An Almost Funny Story (Почти смешная история) is a 1977 Soviet two-part television film directed by Pyotr Fomenko.

== Plot ==
Two sisters, Taisia and Ilaria, arrive in the small historic town of Drevnegorsk on the Volga. The elder sister, Taisia, is an artist focused on her work, leaving all household responsibilities to her slightly eccentric, infantile younger sister, Ilaria. At the town's pier, they meet Viktor Meshkov, an engineer who offers to help carry their heavy suitcase. This encounter leads to a series of amusing events, sparking a friendship. The sisters and Viktor end up staying in the same hotel, where Viktor convinces the front desk to let the sisters occupy a colleague's room temporarily. Ilaria develops feelings for Viktor, even getting a new hairstyle to catch his eye, though he remains mostly focused on his work. Taisia disapproves of Ilaria's growing affection for Viktor, viewing it as a passing infatuation, but when she realizes Ilaria's feelings are deeper, she grows angry and confronts Viktor. Ilaria, however, sneaks out to see Viktor off at the train station.
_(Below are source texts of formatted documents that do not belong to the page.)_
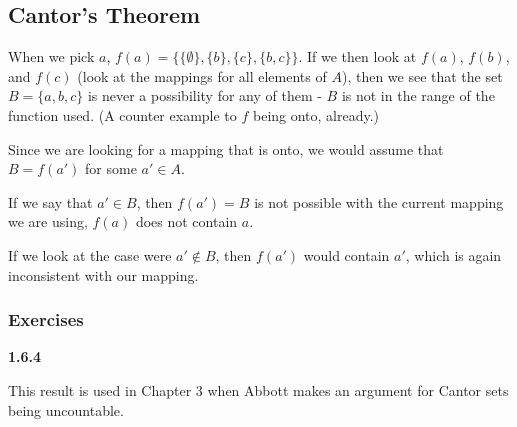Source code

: \subsection{Cantor's Theorem}

When we pick $a$, $f(a) = \{ \{\emptyset\}, \{b\}, \{c\}, \{b,c\} \}$.
If we then look at $f(a)$, $f(b)$, and $f(c)$ (look at the mappings for all elements of $A$),
then we see that the set $B = \{ a, b, c \}$ is never a possibility for any of them - $B$ is
not in the range of the function used.
(A counter example to $f$ being onto, already.)

Since we are looking for a mapping that is onto, we would assume that
$B = f(a')$ for some $a' \in A$.

If we say that $a' \in B$, then $f(a') = B$ is not possible with the current mapping we are using,
$f(a)$ does not contain $a$.

If we look at the case were $a' \notin B$, then $f(a')$ would contain $a'$, which is again inconsistent
with our mapping.


\subsubsection{Exercises}

\textbf{1.6.4}

This result is used in Chapter 3 when Abbott makes an argument for Cantor sets being uncountable.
Returning from his business trip, Viktor can't forget Ilaria, though his work and personal life—including his adult daughter Masha—keep him occupied. Meanwhile, Masha catches the interest of a quirky young man, Tolik, despite Viktor's initial irritation. During a chance encounter at a small station, Viktor and Ilaria see each other briefly but are unable to talk. Ilaria later visits Viktor in Moscow, upset that he hadn't tried to find her. After another separation, Viktor searches for her, stumbling upon Taisia's art exhibit, where he learns Ilaria's last name. He eventually invites Ilaria to meet, but a closed restaurant derails his plans. In a final, uncertain moment, Ilaria tells Viktor she'll soon leave for Drevnegorsk with her sister, returning after the November holidays. When she finally arrives back at Kazansky Station, Viktor is there to greet her, ready to carry her heavy suitcase once more, though its handle snaps again—a tender reminder of their first meeting.

== Cast==
- Olga Antonova as Illaria Pavlovna
- Lyudmila Arinina as Taisia Pavlovna, Illaria's sister
- Mikhail Gluzsky as Viktor Meshkov
- Valentin Gaft as fellow traveler on the train
- Maria Mironova as telegraph operator
- Svetlana Kharitonova as conductor
- Lyudmila Polyakova as a client at the hairdresser
- Boris Leskin as TV master

The songs are performed by Sergey Nikitin and Tatyana Nikitina.

== Production==
Filming took place in Yaroslavl, Plyos, Odessa, and Moscow.